EXPLAIN ANALYZE: Reading Query Plans

The most important PostgreSQL debugging tool:

EXPLAIN (ANALYZE, BUFFERS, FORMAT TEXT)
SELECT t.*, a.balance_wei
FROM transactions t
JOIN addresses a ON t.from_addr = a.address
WHERE t.block_number BETWEEN 18000000 AND 18100000
ORDER BY t.value_wei DESC
LIMIT 100;

Reading the output:

Limit (actual time=12.3..12.5 rows=100 loops=1)
  -> Sort (actual time=12.3..12.4 rows=100 loops=1)
        Sort Key: t.value_wei DESC
        Sort Method: top-N heapsort  Memory: 42kB
        -> Nested Loop (actual time=0.2..10.1 rows=50234 loops=1)
              -> Index Scan using idx_transactions_block on transactions t
                    (actual time=0.1..3.2 rows=50234 loops=1)
                    Index Cond: block_number >= 18000000 AND block_number <= 18100000
                    Buffers: shared hit=1234
              -> Index Scan using addresses_pkey on addresses a
                    (actual time=0.001..0.001 rows=1 loops=50234)
                    Index Cond: address = t.from_addr
                    Buffers: shared hit=150702
Planning Time: 0.5ms
Execution Time: 12.8ms

Key metrics to watch:

  • actual time: Real execution time (start..end) in milliseconds
  • rows: Actual rows processed (compare with estimate for accuracy)
  • Buffers: shared hit: Pages read from cache (good)
  • Buffers: shared read: Pages read from disk (slow)
  • loops: How many times this node executed

Common Anti-Patterns

1. Sequential Scan on Large Table

-- Missing index: Seq Scan on 34M rows
SELECT * FROM transactions WHERE tx_hash = $1;
-- Fix: CREATE INDEX idx_transactions_hash ON transactions (tx_hash);

2. Nested Loop with No Index

-- N+1 query pattern: 50K index lookups
-- Fix: use covering index or batch the lookup

3. Excessive Sort Memory

-- Sort Method: external merge  Disk: 1234MB
-- Fix: increase work_mem for this query
SET work_mem = '256MB';
-- Or add an index that provides pre-sorted output

4. Inaccurate Row Estimates

-- rows=50234 (estimated) vs rows=1 (actual)
-- Stale statistics.
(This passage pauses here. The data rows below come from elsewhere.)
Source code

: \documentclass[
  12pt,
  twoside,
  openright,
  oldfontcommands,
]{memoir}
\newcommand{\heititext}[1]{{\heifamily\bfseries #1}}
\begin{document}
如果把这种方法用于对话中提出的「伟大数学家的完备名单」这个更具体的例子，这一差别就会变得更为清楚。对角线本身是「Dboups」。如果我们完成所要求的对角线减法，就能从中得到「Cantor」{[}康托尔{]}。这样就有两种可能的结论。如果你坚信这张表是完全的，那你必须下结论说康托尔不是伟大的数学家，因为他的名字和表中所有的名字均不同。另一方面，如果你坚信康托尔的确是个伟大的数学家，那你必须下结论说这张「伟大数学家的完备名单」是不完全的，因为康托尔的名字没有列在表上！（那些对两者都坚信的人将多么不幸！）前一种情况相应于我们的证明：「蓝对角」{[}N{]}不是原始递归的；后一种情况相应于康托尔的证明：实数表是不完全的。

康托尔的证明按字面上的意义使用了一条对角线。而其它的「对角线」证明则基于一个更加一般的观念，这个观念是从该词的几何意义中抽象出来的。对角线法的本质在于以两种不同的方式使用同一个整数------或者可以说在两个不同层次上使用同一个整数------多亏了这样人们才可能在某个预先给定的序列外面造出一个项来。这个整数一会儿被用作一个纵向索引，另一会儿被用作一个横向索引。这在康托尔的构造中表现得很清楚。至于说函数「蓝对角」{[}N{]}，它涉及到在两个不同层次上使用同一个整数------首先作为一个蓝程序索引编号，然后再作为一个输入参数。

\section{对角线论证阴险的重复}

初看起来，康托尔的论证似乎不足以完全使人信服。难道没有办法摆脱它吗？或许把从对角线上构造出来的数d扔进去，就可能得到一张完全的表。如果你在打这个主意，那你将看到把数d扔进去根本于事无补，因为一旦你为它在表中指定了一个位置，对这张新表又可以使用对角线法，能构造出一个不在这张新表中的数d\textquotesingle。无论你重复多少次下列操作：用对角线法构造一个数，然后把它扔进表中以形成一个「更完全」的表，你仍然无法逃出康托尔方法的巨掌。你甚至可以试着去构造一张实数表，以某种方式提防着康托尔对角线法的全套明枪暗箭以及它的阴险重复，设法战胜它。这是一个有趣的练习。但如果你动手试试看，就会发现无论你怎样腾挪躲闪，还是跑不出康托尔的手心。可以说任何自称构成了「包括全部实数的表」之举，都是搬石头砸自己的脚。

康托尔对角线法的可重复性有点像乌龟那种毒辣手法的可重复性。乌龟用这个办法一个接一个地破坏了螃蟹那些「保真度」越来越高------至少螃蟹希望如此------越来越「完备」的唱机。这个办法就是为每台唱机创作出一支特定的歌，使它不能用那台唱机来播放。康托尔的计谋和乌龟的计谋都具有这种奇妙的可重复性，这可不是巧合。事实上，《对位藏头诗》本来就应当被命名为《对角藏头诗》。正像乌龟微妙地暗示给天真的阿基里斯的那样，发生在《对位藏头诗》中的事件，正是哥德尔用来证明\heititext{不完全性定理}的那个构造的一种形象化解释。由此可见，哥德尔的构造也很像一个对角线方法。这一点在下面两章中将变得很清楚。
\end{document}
Fix:
ANALYZE transactions;

Query Optimization Patterns

Use EXISTS Instead of IN for Subqueries

-- Slow: materializes entire subquery
SELECT * FROM transactions
WHERE from_addr IN (
    SELECT address FROM flagged_addresses
);

-- Fast: stops at first match
SELECT * FROM transactions t
WHERE EXISTS (
    SELECT 1 FROM flagged_addresses f
    WHERE f.address = t.from_addr
);

Use CTEs Wisely

In PostgreSQL 12+, CTEs are inlined by default (optimization fence removed). But if you need to materialize:

-- Force materialization (useful when CTE is used multiple times)
WITH expensive_cte AS MATERIALIZED (
    SELECT from_addr, SUM(value_wei) AS total
    FROM transactions
    WHERE block_number > 18000000
    GROUP BY from_addr
)
SELECT * FROM expensive_cte WHERE total > 1000000000000000000;

Batch Operations

-- Slow: 10,000 individual queries
FOR addr IN addresses LOOP
    SELECT balance FROM balances WHERE address = addr;
END LOOP;

-- Fast: single query with ANY
SELECT address, balance FROM balances
WHERE address = ANY($1::bytea[]);

Configuration for Performance

Key postgresql.conf settings for high-performance workloads:

# Memory
shared_buffers = 8GB              # 25% of RAM
effective_cache_size = 24GB       # 75% of RAM
work_mem = 64MB                   # Per-sort/hash operation
maintenance_work_mem = 2GB        # For VACUUM, CREATE INDEX

# WAL
wal_buffers = 64MB
checkpoint_completion_target = 0.9
max_wal_size = 4GB

# Planner
random_page_cost = 1.1            # SSD (default 4.0 is for HDD)
effective_io_concurrency = 200    # SSD

# Parallel Queries
max_parallel_workers_per_gather = 4
max_parallel_workers = 8

Conclusion

PostgreSQL performance at scale rests on three pillars: the right indexes for your query patterns (partial, covering, BRIN for time-series), aggressive autovacuum tuning to prevent dead tuple accumulation, and systematic query optimization using EXPLAIN ANALYZE. Do not guess — measure. Every slow query has a story in its execution plan, and every bloated table has a VACUUM configuration that needs attention.